**WHAT IS EXPECTED**
Set down every entry again, exactly as it appears.

++++++++

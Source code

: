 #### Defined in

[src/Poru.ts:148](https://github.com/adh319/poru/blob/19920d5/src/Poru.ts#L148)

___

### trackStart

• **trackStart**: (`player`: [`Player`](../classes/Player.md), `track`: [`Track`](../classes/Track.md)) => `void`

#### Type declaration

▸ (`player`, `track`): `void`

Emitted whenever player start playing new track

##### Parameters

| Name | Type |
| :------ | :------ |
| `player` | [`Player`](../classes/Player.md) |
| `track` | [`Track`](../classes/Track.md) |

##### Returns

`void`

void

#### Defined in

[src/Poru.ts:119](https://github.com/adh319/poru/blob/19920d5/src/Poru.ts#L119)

++++++++

**TASK ANSWER**
Source code

: #### Defined in

[src/Poru.ts:148](https://github.com/adh319/poru/blob/19920d5/src/Poru.ts#L148)

___

### trackStart

• **trackStart**: (`player`: [`Player`](../classes/Player.md), `track`: [`Track`](../classes/Track.md)) => `void`

#### Type declaration

▸ (`player`, `track`): `void`

Emitted whenever player start playing new track

##### Parameters

| Name | Type |
| :------ | :------ |
| `player` | [`Player`](../classes/Player.md) |
| `track` | [`Track`](../classes/Track.md) |

##### Returns

`void`

void

#### Defined in

[src/Poru.ts:119](https://github.com/adh319/poru/blob/19920d5/src/Poru.ts#L119)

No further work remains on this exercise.